Это —- самое естественное для человека и основное. Это — как вода и хлеб. Всё остальное — кулинария ума и эмоций. Они притягательны, и все-таки это — специи, специи, но не соль. Это соки и морсы, но не вода, это блинчики и пряники, но не хлеб. Это следствие и тактика, но никак не причина и стратегия. И я это говорю не в угоду журналистике с её отстраненной эстетикой слова. А говорю по существу, от сердца, как есть.
Во времена начала перестройки, с её гласностью и ускорением, я воспринял это как благо, как возможность эволюционировать в духе и свободе. Тогда я и не думал, что каждый освобождается по-своему, не предполагал, что произойдёт то, что произошло. А перестройка, оказывается, бывает в сторону регресса, ускорение — в сторону социальной психопатии, а гласность приводит к тотальному бескультурью, узаконенной пошлости и языковому цинизму, а возможность говорить правду открывает свободу хамить и наглеть. И это будет присутствовать в жизни в гораздо большей степени, нежели здравое просвещение. Я просто этого не учитывал, но сегодня столкнулся с миллионами оглупленных, но при этом самонадеянных людей, у которых наглухо перекрыта возможность к развитию. Воспитание, а точнее, его отсутствие сделало свою черную работу: Россия не просто шагнула назад, но и упала в отстойную яму собственного безразличия и самомнения. Грустно, но она оглупела, и я это вынужден признать, несмотря на глубокую преданность своей стране и любовь к Родине.

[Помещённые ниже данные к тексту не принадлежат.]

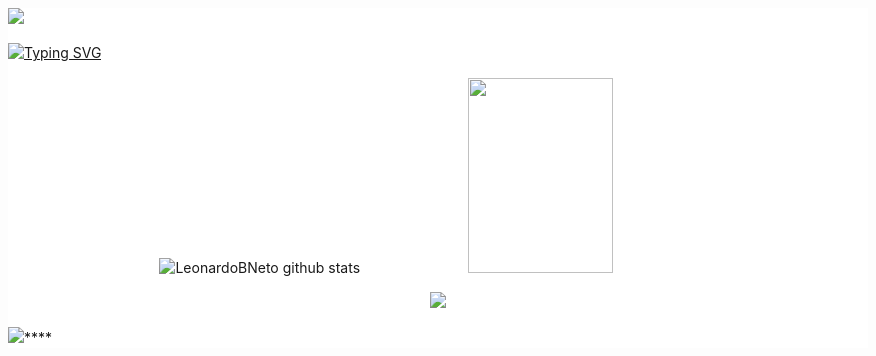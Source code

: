 <img width=100% src="https://capsule-render.vercel.app/api?type=waving&color=00bfbf&height=120&section=header"/>

[![Typing SVG](https://readme-typing-svg.herokuapp.com/?color=00bfbf&size=35&center=true&vCenter=true&width=1000&lines=HELLO,+MY+NAME+is+Leonardo+Neto;I'm+22+years+old;I+from+Brasil,+MS;I+study+analysis+and+systems+development+at+IFMS;Be+Welcome!+:%29)](https://git.io/typing-svg)

<div align="center">  
  <img width="49%" height="195px" src="https://github-readme-stats.vercel.app/api?username=LeonardoBNeto&show_icons=true&count_private=true&hide_border=true&title_color=00bfbf&icon_color=00bfbf&text_color=c9d1d9&bg_color=0d1117" alt="LeonardoBNeto github stats" /> 
  <img width="41%" height="195px" src="https://github-readme-stats.vercel.app/api/top-langs/?username=LeonardoBNeto&layout=compact&hide_border=true&title_color=00bfbf&text_color=00bfbf&bg_color=0d1117" />
</div>


<p align="center">
  <img src="https://github-profile-trophy.vercel.app/?username=LeonardoBNeto&theme=dracula&row=2&no-bg=true&column=3&margin-w=15&margin-h=15" />
</p>


  
  

<img width=100% src="https://capsule-render.vercel.app/api?type=waving&color=00bfbf&height=120&section=footer"/>****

Мне много приходится говорить с людьми, и везде я вижу лингвистическую невозможность, ассоциативную ущербность и тотальную неуверенность с непонятным мне ожиданием возврата к привычному. Вопрос только в том: к какому? Привычного нет! А если за него принимать то, что было еще недавно, то именно его Бог всех нас и лишил, ибо с подобным оскудением душ мы просто вступили на путь скорого вырождения, и это не просто слова, но, увы, горькая правда. Моя совесть не позволяет мне отмалчиваться, а литературный навык дает возможность доносить это до человека. И в этом моя миссия в этой жизни, а иного и не мыслю. Верю в силу слова, ибо иного, что выше этого, просто не знаю. А любовь произрастает на умении говорить честно и от души, но не только говорить, а так и жить.
Терентий Травник. Из книги "Родина".